> _About this task_
Write the entries out again in full and unchanged, dropping every image.

═════ Available data

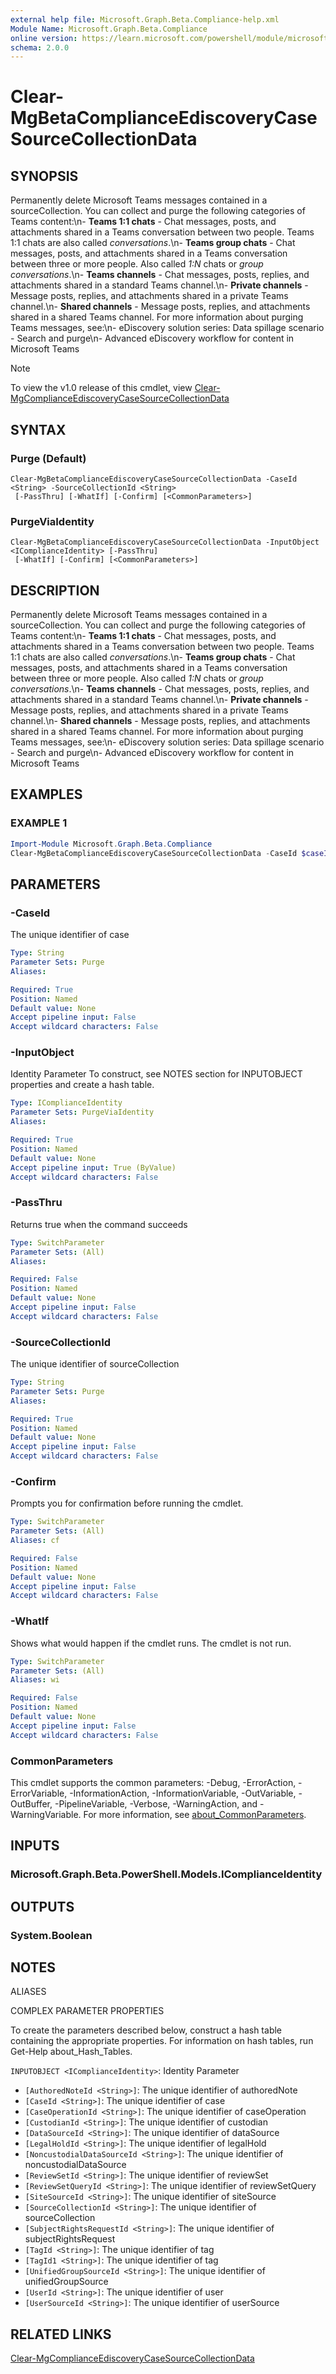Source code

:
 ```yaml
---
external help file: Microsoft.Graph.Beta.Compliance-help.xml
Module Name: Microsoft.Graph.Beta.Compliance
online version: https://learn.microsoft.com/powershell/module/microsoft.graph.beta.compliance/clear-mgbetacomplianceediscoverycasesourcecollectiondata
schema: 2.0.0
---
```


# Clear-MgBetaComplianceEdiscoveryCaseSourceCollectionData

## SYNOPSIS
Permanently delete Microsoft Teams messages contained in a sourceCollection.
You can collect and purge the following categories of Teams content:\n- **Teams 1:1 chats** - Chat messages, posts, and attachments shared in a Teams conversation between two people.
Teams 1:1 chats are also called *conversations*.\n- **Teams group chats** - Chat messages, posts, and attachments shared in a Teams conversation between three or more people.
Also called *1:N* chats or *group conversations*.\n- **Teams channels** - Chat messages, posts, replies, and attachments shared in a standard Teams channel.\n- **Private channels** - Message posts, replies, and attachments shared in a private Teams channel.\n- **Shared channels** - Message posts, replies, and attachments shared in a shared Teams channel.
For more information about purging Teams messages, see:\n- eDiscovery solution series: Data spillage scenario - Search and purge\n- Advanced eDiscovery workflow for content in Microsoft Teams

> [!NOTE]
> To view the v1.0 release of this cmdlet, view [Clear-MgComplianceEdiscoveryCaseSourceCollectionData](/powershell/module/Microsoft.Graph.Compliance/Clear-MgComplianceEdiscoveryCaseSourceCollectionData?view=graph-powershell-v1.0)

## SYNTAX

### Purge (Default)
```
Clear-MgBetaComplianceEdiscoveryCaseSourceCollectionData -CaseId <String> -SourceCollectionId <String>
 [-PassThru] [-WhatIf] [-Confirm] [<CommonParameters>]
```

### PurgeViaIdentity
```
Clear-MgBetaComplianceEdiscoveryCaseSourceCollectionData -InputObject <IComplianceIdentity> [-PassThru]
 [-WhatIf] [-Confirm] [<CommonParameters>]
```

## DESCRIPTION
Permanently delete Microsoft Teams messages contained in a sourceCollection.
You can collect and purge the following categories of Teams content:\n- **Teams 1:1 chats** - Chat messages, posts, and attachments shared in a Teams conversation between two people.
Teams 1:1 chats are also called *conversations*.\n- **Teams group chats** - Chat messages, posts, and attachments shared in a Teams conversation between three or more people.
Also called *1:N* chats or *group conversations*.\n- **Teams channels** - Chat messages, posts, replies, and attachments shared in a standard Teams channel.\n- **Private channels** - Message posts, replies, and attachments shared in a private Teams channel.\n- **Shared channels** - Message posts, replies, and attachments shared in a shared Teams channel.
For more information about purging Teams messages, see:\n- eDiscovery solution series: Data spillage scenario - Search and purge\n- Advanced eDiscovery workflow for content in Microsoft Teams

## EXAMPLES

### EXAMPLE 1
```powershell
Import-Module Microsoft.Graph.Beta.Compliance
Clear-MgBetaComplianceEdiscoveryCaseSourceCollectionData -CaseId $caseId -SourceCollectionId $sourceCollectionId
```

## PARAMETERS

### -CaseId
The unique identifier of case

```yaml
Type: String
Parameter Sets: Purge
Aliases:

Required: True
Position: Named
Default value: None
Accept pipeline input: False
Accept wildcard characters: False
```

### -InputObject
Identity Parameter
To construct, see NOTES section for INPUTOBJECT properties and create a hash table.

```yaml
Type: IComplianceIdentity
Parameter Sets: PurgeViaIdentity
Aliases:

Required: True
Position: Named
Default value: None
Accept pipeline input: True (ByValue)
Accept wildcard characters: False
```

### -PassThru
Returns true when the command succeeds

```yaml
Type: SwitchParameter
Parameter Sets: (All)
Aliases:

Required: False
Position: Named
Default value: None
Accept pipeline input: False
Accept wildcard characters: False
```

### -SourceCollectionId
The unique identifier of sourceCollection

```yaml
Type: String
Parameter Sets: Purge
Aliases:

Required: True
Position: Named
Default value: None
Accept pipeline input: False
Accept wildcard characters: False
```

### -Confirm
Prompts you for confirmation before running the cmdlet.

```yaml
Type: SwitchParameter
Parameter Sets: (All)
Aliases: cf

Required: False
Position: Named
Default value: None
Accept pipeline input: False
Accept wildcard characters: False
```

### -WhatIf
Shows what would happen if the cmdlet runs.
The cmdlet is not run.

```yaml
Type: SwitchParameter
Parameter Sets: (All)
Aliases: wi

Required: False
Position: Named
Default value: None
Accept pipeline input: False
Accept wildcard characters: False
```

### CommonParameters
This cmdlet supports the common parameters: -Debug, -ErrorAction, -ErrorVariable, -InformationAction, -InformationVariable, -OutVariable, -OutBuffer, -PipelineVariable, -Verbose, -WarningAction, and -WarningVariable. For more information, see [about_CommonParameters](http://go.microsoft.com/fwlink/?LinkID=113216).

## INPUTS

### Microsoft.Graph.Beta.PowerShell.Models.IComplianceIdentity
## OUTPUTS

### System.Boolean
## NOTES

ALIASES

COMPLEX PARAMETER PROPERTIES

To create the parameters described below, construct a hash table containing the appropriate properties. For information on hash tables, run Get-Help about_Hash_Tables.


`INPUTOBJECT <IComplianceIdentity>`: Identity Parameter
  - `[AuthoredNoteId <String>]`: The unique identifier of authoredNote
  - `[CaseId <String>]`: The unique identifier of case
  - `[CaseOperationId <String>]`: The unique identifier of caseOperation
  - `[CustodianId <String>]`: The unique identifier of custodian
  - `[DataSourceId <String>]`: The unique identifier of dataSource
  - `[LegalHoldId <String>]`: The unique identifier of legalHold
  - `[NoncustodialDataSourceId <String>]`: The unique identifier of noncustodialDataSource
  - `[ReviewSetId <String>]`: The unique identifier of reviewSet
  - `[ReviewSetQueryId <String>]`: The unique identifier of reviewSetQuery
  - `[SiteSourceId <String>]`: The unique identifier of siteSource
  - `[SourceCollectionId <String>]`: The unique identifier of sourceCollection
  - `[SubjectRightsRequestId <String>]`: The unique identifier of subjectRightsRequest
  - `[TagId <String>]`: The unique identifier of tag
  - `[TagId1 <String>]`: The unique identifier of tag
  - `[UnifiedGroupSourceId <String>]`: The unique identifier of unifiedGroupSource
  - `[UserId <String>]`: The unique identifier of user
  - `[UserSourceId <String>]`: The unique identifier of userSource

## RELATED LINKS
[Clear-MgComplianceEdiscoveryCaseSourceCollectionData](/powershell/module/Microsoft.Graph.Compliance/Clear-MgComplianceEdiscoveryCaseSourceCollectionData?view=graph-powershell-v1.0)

══════════

> _Task response_
Source code

:
 ```yaml
---
external help file: Microsoft.Graph.Beta.Compliance-help.xml
Module Name: Microsoft.Graph.Beta.Compliance
online version: https://learn.microsoft.com/powershell/module/microsoft.graph.beta.compliance/clear-mgbetacomplianceediscoverycasesourcecollectiondata
schema: 2.0.0
---
```


# Clear-MgBetaComplianceEdiscoveryCaseSourceCollectionData

## SYNOPSIS
Permanently delete Microsoft Teams messages contained in a sourceCollection.
You can collect and purge the following categories of Teams content:\n- **Teams 1:1 chats** - Chat messages, posts, and attachments shared in a Teams conversation between two people.
Teams 1:1 chats are also called *conversations*.\n- **Teams group chats** - Chat messages, posts, and attachments shared in a Teams conversation between three or more people.
Also called *1:N* chats or *group conversations*.\n- **Teams channels** - Chat messages, posts, replies, and attachments shared in a standard Teams channel.\n- **Private channels** - Message posts, replies, and attachments shared in a private Teams channel.\n- **Shared channels** - Message posts, replies, and attachments shared in a shared Teams channel.
For more information about purging Teams messages, see:\n- eDiscovery solution series: Data spillage scenario - Search and purge\n- Advanced eDiscovery workflow for content in Microsoft Teams

> [!NOTE]
> To view the v1.0 release of this cmdlet, view [Clear-MgComplianceEdiscoveryCaseSourceCollectionData](/powershell/module/Microsoft.Graph.Compliance/Clear-MgComplianceEdiscoveryCaseSourceCollectionData?view=graph-powershell-v1.0)

## SYNTAX

### Purge (Default)
```
Clear-MgBetaComplianceEdiscoveryCaseSourceCollectionData -CaseId <String> -SourceCollectionId <String>
 [-PassThru] [-WhatIf] [-Confirm] [<CommonParameters>]
```

### PurgeViaIdentity
```
Clear-MgBetaComplianceEdiscoveryCaseSourceCollectionData -InputObject <IComplianceIdentity> [-PassThru]
 [-WhatIf] [-Confirm] [<CommonParameters>]
```

## DESCRIPTION
Permanently delete Microsoft Teams messages contained in a sourceCollection.
You can collect and purge the following categories of Teams content:\n- **Teams 1:1 chats** - Chat messages, posts, and attachments shared in a Teams conversation between two people.
Teams 1:1 chats are also called *conversations*.\n- **Teams group chats** - Chat messages, posts, and attachments shared in a Teams conversation between three or more people.
Also called *1:N* chats or *group conversations*.\n- **Teams channels** - Chat messages, posts, replies, and attachments shared in a standard Teams channel.\n- **Private channels** - Message posts, replies, and attachments shared in a private Teams channel.\n- **Shared channels** - Message posts, replies, and attachments shared in a shared Teams channel.
For more information about purging Teams messages, see:\n- eDiscovery solution series: Data spillage scenario - Search and purge\n- Advanced eDiscovery workflow for content in Microsoft Teams

## EXAMPLES

### EXAMPLE 1
```powershell
Import-Module Microsoft.Graph.Beta.Compliance
Clear-MgBetaComplianceEdiscoveryCaseSourceCollectionData -CaseId $caseId -SourceCollectionId $sourceCollectionId
```

## PARAMETERS

### -CaseId
The unique identifier of case

```yaml
Type: String
Parameter Sets: Purge
Aliases:

Required: True
Position: Named
Default value: None
Accept pipeline input: False
Accept wildcard characters: False
```

### -InputObject
Identity Parameter
To construct, see NOTES section for INPUTOBJECT properties and create a hash table.

```yaml
Type: IComplianceIdentity
Parameter Sets: PurgeViaIdentity
Aliases:

Required: True
Position: Named
Default value: None
Accept pipeline input: True (ByValue)
Accept wildcard characters: False
```

### -PassThru
Returns true when the command succeeds

```yaml
Type: SwitchParameter
Parameter Sets: (All)
Aliases:

Required: False
Position: Named
Default value: None
Accept pipeline input: False
Accept wildcard characters: False
```

### -SourceCollectionId
The unique identifier of sourceCollection

```yaml
Type: String
Parameter Sets: Purge
Aliases:

Required: True
Position: Named
Default value: None
Accept pipeline input: False
Accept wildcard characters: False
```

### -Confirm
Prompts you for confirmation before running the cmdlet.

```yaml
Type: SwitchParameter
Parameter Sets: (All)
Aliases: cf

Required: False
Position: Named
Default value: None
Accept pipeline input: False
Accept wildcard characters: False
```

### -WhatIf
Shows what would happen if the cmdlet runs.
The cmdlet is not run.

```yaml
Type: SwitchParameter
Parameter Sets: (All)
Aliases: wi

Required: False
Position: Named
Default value: None
Accept pipeline input: False
Accept wildcard characters: False
```

### CommonParameters
This cmdlet supports the common parameters: -Debug, -ErrorAction, -ErrorVariable, -InformationAction, -InformationVariable, -OutVariable, -OutBuffer, -PipelineVariable, -Verbose, -WarningAction, and -WarningVariable. For more information, see [about_CommonParameters](http://go.microsoft.com/fwlink/?LinkID=113216).

## INPUTS

### Microsoft.Graph.Beta.PowerShell.Models.IComplianceIdentity
## OUTPUTS

### System.Boolean
## NOTES

ALIASES

COMPLEX PARAMETER PROPERTIES

To create the parameters described below, construct a hash table containing the appropriate properties. For information on hash tables, run Get-Help about_Hash_Tables.


`INPUTOBJECT <IComplianceIdentity>`: Identity Parameter
  - `[AuthoredNoteId <String>]`: The unique identifier of authoredNote
  - `[CaseId <String>]`: The unique identifier of case
  - `[CaseOperationId <String>]`: The unique identifier of caseOperation
  - `[CustodianId <String>]`: The unique identifier of custodian
  - `[DataSourceId <String>]`: The unique identifier of dataSource
  - `[LegalHoldId <String>]`: The unique identifier of legalHold
  - `[NoncustodialDataSourceId <String>]`: The unique identifier of noncustodialDataSource
  - `[ReviewSetId <String>]`: The unique identifier of reviewSet
  - `[ReviewSetQueryId <String>]`: The unique identifier of reviewSetQuery
  - `[SiteSourceId <String>]`: The unique identifier of siteSource
  - `[SourceCollectionId <String>]`: The unique identifier of sourceCollection
  - `[SubjectRightsRequestId <String>]`: The unique identifier of subjectRightsRequest
  - `[TagId <String>]`: The unique identifier of tag
  - `[TagId1 <String>]`: The unique identifier of tag
  - `[UnifiedGroupSourceId <String>]`: The unique identifier of unifiedGroupSource
  - `[UserId <String>]`: The unique identifier of user
  - `[UserSourceId <String>]`: The unique identifier of userSource

## RELATED LINKS
[Clear-MgComplianceEdiscoveryCaseSourceCollectionData](/powershell/module/Microsoft.Graph.Compliance/Clear-MgComplianceEdiscoveryCaseSourceCollectionData?view=graph-powershell-v1.0)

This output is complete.